March 6, 2026
Why B2B marketers are getting influence wrong
If your influence plan is measured in impressions, you’re probably buying noise. ’Cos buyers are building shortlists without you, Forrester says 92% start with one.
So you know how you start planning for lead generation with a list of buyer jobs to be done and pain points. Well this now matters more than anything. Well if you want to be on that list. And let me be clear the job isn’t more content, it’s evidence that lets someone repeat you internally without feeling daft.
And that means more trust, credibility and proof. And the one thing in your B2b armoury that will make this happen is working with influencers.
That’s why I did a LinkedIn Live with Joel Harrison. He’s been digging into the data, I’ve been living the reality in feeds, comments, DMs and dark social. We landed on a point that should be obvious by now and still gets ignored, influence isn’t a content tactic. It’s a trust system.
The moment you treat influence like a media plan, you lose
This is the bit that makes me a bit twitchy. Because what I see, constantly, is marketers using influencer, thought leader, advocate like they’re interchangeable labels. And when you don’t define the role, you default to what you can measure.
“Many teams end up treating influence like a media plan”.
That’s reach, frequency, creator fee, impressions, job done.
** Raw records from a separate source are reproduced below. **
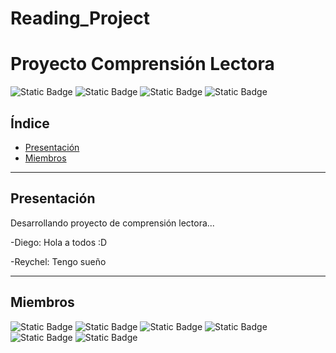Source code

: # Reading_Project
# Proyecto Comprensión Lectora
![Static Badge](https://img.shields.io/badge/licence-BUAP-blue?style=for-the-badge&link=https://buap.mx/)
![Static Badge](https://img.shields.io/badge/release%20date-Enero%202025-blue?style=for-the-badge)
![Static Badge](https://img.shields.io/badge/status-en%20desarrollo-green?style=for-the-badge)
![Static Badge](https://img.shields.io/badge/stable%20version-%20-green?style=for-the-badge)

## Índice

- [Presentación](#Presentación)
- [Miembros](#Miembros)  

- - -

## Presentación
Desarrollando proyecto de comprensión lectora...  

-Diego: Hola a todos :D

-Reychel: Tengo sueño

- - -

## Miembros
![Static Badge](https://img.shields.io/badge/Prior%20Hernandez%20Reychel--blue?style=for-the-badge&link=https://github.com/reychel) 
![Static Badge](https://img.shields.io/badge/Rojas%20Flores%20Jose%20D.--blue?style=for-the-badge&link=https://github.com/rojas)
![Static Badge](https://img.shields.io/badge/Rodriguez%20Maldonado%20Jose%20Antonio--blue?style=for-the-badge&link=https://github.com/rodriguezmldo)
![Static Badge](https://img.shields.io/badge/Santiago%20Ibanez%20Jose%20Luis--blue?style=for-the-badge&link=https://github.com/Jolu-Santii) 
![Static Badge](https://img.shields.io/badge/Salinas%20Gil%20Diego--blue?style=for-the-badge&link=https://github.com/rojas)
![Static Badge](https://img.shields.io/badge/Lara%20Paez%20Cristobal%20R.--blue?style=for-the-badge&link=https://github.com/CRIZZxR-110100)
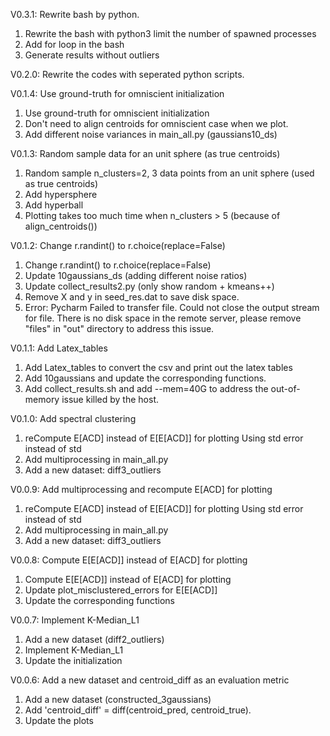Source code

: V0.3.1: Rewrite bash by python.
1. Rewrite the bash with python3 
   limit the number of spawned processes 
2. Add for loop in the bash
3. Generate results without outliers

V0.2.0: Rewrite the codes with seperated python scripts. 

V0.1.4: Use ground-truth for omniscient initialization

1. Use ground-truth for omniscient initialization
2. Don't need to align centroids for omniscient case when we plot. 
3. Add different noise variances in main_all.py (gaussians10_ds)


V0.1.3: Random sample data for an unit sphere (as true centroids) 

1. Random sample n_clusters=2, 3 data points from an unit sphere (used as true centroids)
2. Add hypersphere 
3. Add hyperball 
4. Plotting takes too much time when n_clusters > 5 (because of align_centroids())


V0.1.2: Change r.randint() to r.choice(replace=False)

1. Change r.randint() to r.choice(replace=False)
2. Update 10gaussians_ds (adding different noise ratios)
3. Update collect_results2.py (only show random + kmeans++)
4. Remove X and y in seed_res.dat to save disk space.
5. Error: Pycharm Failed to transfer file. Could not close the output stream for file.
   There is no disk space in the remote server, please remove "files" in "out" directory to address this issue. 



V0.1.1: Add Latex_tables

1. Add Latex_tables to convert the csv and print out the latex tables 
2. Add 10gaussians and update the corresponding functions. 
3. Add collect_results.sh and add --mem=40G to address the out-of-memory issue killed by the host. 


V0.1.0: Add spectral clustering 

1. reCompute E[ACD] instead of E[E[ACD]]  for plotting
   Using std error instead of std
2. Add multiprocessing in main_all.py 
3. Add a new dataset: diff3_outliers


V0.0.9: Add multiprocessing and recompute E[ACD] for plotting

1. reCompute E[ACD] instead of E[E[ACD]]  for plotting
   Using std error instead of std
2. Add multiprocessing in main_all.py 
3. Add a new dataset: diff3_outliers


V0.0.8: Compute E[E[ACD]] instead of E[ACD] for plotting

1. Compute E[E[ACD]] instead of E[ACD] for plotting
2. Update plot_misclustered_errors for E[E[ACD]]
3. Update the corresponding functions 


V0.0.7: Implement K-Median_L1

1. Add a new dataset (diff2_outliers)
2. Implement K-Median_L1
3. Update the initialization 


V0.0.6: Add a new dataset and centroid_diff as an evaluation metric

1. Add a new dataset (constructed_3gaussians)
2. Add 'centroid_diff' = diff(centroid_pred, centroid_true).
3. Update the plots

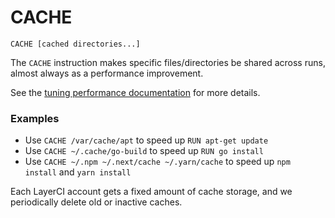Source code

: # CACHE 

`CACHE [cached directories...]`

The `CACHE` instruction makes specific files/directories be shared across runs, almost always as a performance improvement.

See the [tuning performance documentation](/docs/tuning-performance) for more details.

### Examples

- Use `CACHE /var/cache/apt` to speed up `RUN apt-get update`
- Use `CACHE ~/.cache/go-build` to speed up `RUN go install`
- Use `CACHE ~/.npm ~/.next/cache ~/.yarn/cache` to speed up `npm install` and `yarn install`

Each LayerCI account gets a fixed amount of cache storage, and we periodically delete old or inactive caches.
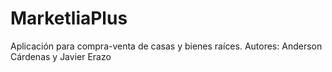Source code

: # MarketliaPlus
Aplicación para compra-venta de casas y bienes raíces. Autores: Anderson Cárdenas y Javier Erazo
Except it isn’t. The buyer isn’t trying to be impressed, they’re trying to avoid risk. You know, buyers remorse.
And that’s the proper trust problem. Buyers are suspicious by default.
As I put it
“We look at a claim by a brand and we go, ‘yeah really is it’. Because that is our default setting. I mean, let’s face it, the world is on fire.”
If you want the macro version of why trust feels harder than it used to, Edelman’s Trust Barometer puts the UK general population trust index at 39 which is in the distrust zone. In the same UK report, only 25% say they trust social media for general news and information. That’s the backdrop you’re trying to build credibility inside.
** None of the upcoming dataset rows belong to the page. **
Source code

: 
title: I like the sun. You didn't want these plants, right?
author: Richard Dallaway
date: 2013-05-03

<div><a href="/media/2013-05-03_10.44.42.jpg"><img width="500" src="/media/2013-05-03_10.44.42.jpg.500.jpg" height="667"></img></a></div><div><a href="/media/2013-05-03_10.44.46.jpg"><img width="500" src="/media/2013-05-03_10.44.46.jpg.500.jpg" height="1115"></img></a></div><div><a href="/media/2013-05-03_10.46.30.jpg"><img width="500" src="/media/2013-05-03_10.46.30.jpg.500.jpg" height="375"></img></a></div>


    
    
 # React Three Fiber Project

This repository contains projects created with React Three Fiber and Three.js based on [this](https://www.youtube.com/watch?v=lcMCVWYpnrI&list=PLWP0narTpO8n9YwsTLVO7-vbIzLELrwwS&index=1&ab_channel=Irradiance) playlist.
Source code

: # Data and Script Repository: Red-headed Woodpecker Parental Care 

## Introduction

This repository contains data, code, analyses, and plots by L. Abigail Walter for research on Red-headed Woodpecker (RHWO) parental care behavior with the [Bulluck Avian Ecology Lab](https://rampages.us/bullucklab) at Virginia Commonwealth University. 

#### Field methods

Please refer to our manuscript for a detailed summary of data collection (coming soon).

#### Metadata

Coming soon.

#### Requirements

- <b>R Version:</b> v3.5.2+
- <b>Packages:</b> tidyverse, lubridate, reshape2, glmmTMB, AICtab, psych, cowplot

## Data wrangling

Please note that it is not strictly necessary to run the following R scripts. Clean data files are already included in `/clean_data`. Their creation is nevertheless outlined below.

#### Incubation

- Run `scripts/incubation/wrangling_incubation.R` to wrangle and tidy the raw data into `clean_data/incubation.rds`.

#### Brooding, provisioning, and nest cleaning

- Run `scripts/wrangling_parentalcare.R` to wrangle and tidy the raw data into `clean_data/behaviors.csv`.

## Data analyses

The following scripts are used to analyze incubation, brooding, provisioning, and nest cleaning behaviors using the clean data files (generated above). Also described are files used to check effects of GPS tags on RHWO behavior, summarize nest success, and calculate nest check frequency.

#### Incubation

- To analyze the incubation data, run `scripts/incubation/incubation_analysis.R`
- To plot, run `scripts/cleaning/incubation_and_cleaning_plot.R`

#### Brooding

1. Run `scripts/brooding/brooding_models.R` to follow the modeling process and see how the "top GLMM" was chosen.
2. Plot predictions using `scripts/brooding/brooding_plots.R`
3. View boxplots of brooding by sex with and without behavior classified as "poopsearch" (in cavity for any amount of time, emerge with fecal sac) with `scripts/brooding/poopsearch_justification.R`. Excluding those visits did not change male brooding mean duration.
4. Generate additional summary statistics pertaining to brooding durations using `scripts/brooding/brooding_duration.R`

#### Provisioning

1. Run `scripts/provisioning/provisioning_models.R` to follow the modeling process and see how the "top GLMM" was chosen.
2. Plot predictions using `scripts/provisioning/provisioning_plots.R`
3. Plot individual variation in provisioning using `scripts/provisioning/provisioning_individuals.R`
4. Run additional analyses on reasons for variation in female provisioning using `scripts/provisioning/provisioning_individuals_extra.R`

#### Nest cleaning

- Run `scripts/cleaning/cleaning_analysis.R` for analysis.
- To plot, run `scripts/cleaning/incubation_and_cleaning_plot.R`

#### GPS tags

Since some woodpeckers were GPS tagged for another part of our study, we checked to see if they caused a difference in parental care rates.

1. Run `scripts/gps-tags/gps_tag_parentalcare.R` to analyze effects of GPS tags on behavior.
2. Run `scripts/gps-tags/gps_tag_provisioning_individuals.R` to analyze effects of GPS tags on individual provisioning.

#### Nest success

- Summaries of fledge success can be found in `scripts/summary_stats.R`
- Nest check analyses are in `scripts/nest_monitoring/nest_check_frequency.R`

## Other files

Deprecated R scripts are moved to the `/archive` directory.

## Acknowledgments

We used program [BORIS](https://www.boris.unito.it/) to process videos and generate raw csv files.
Buyers are shortlisting without you
Buyers are shortlisting in feeds, communities and private chats long before the sales teams even get a look in.
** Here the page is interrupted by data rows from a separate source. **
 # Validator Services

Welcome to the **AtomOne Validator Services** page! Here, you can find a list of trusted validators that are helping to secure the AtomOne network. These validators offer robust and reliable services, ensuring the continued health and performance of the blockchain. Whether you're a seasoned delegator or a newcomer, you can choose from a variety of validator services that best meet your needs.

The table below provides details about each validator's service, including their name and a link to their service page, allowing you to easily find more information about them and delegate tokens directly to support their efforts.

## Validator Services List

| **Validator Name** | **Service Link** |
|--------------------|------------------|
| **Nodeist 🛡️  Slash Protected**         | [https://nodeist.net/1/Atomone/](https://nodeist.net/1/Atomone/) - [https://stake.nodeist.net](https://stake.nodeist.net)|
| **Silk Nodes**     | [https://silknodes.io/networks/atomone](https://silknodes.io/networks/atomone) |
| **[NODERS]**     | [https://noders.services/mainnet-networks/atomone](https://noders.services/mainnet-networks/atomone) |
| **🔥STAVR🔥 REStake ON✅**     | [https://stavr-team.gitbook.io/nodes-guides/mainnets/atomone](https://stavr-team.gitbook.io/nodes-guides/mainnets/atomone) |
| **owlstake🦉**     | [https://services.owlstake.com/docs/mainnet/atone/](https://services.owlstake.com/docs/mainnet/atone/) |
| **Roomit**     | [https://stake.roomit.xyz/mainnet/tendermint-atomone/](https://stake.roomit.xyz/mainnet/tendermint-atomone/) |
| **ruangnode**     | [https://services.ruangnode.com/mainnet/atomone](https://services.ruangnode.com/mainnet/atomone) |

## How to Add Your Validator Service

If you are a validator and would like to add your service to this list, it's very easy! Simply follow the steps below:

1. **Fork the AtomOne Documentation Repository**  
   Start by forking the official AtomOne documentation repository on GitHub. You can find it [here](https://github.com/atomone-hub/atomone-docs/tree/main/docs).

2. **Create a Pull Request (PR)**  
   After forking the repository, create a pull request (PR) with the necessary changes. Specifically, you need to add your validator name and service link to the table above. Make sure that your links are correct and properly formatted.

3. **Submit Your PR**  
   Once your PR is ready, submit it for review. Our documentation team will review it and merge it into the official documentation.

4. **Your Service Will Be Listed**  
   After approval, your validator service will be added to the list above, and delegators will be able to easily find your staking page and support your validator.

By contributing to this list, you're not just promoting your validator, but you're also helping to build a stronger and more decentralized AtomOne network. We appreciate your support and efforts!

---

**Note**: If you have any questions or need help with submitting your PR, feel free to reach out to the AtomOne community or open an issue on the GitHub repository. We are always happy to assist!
Forrester has found 92% of buyers start with a shortlist and 41% start with just one vendor already in mind. Gartner’s reported 61% of B2B buyers prefer a rep free buying experience. So the early influence layer is doing a lot of your commercial heavy lifting, whether you manage it or not.
Which is why Joel’s framing matters. If buyers are self directing and distrustful, then the people who help them feel confident are your real growth channel.
The data shows we’re over investing in talking, under investing in proof
Joel analysed entries from over 1,000 B2B Marketing Awards campaigns plus the Elevation Awards in the US. The spread is revealing
- 28% used thought leaders
- 25% used unpaid external influencers such as journalists or analysts
- 11% used customer advocates
- 5% used employee advocates
- 4% used paid influencers in the commercial sense
When you look at Joel’s numbers, it makes total sense that B2B leans on thought leaders and independent voices like analysts and journalists. They feel “safe”. They’re respectable. They’re easier to brief. They fit the comms muscle memory most organisations already have. You can control the message, or at least you can pretend you can.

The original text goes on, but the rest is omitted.